INFORMATION SHOWN:
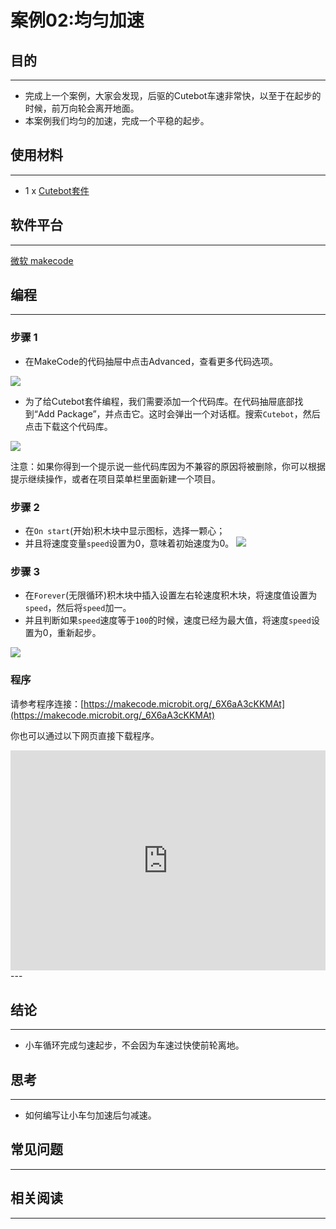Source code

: # 案例02:均匀加速

## 目的
---
- 完成上一个案例，大家会发现，后驱的Cutebot车速非常快，以至于在起步的时候，前万向轮会离开地面。
- 本案例我们均匀的加速，完成一个平稳的起步。

## 使用材料
---
- 1 x [Cutebot套件](https://www.elecfreaks.com/store/cute-bot.html)

## 软件平台
---
[微软 makecode](https://makecode.microbit.org/#)

## 编程
---
### 步骤 1
- 在MakeCode的代码抽屉中点击Advanced，查看更多代码选项。

![](https://raw.githubusercontent.com/elecfreaks/learn-cn/master/microbitKit/smart_cutebot/images/cutebot-pk-1.png)

- 为了给Cutebot套件编程，我们需要添加一个代码库。在代码抽屉底部找到“Add Package”，并点击它。这时会弹出一个对话框。搜索`Cutebot`，然后点击下载这个代码库。

![](https://raw.githubusercontent.com/elecfreaks/learn-cn/master/microbitKit/smart_cutebot/images/cutebot-pk-11.png)

注意：如果你得到一个提示说一些代码库因为不兼容的原因将被删除，你可以根据提示继续操作，或者在项目菜单栏里面新建一个项目。

### 步骤 2

- 在`On start`(开始)积木块中显示图标，选择一颗心；
- 并且将速度变量`speed`设置为0，意味着初始速度为0。
![](https://raw.githubusercontent.com/elecfreaks/learn-cn/master/microbitKit/smart_cutebot/images/case_02_01.png)

### 步骤 3

- 在`Forever`(无限循环)积木块中插入设置左右轮速度积木块，将速度值设置为`speed`，然后将`speed`加一。
- 并且判断如果`speed`速度等于`100`的时候，速度已经为最大值，将速度`speed`设置为0，重新起步。

![](https://raw.githubusercontent.com/elecfreaks/learn-cn/master/microbitKit/smart_cutebot/images/case_01_02.png)

### 程序

请参考程序连接：[https://makecode.microbit.org/_6X6aA3cKKMAt](https://makecode.microbit.org/_6X6aA3cKKMAt)

你也可以通过以下网页直接下载程序。

<div style="position:relative;height:0;padding-bottom:70%;overflow:hidden;">
<iframe style="position:absolute;top:0;left:0;width:100%;height:100%;" src="https://makecode.microbit.org/#pub:https://makecode.microbit.org/_4uqbF8U6XhWz" frameborder="0" sandbox="allow-popups allow-forms allow-scripts allow-same-origin">
</iframe>
</div>  
---

## 结论
---
- 小车循环完成匀速起步，不会因为车速过快使前轮离地。

## 思考
---
- 如何编写让小车匀加速后匀减速。

## 常见问题
---
## 相关阅读  
---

AIM OF THE EXERCISE:
Go through the preceding material and copy each line that has the word "microbitKit".

EXPECTED OUTPUT:
![](https://raw.githubusercontent.com/elecfreaks/learn-cn/master/microbitKit/smart_cutebot/images/cutebot-pk-1.png)
![](https://raw.githubusercontent.com/elecfreaks/learn-cn/master/microbitKit/smart_cutebot/images/cutebot-pk-11.png)
![](https://raw.githubusercontent.com/elecfreaks/learn-cn/master/microbitKit/smart_cutebot/images/case_02_01.png)
![](https://raw.githubusercontent.com/elecfreaks/learn-cn/master/microbitKit/smart_cutebot/images/case_01_02.png)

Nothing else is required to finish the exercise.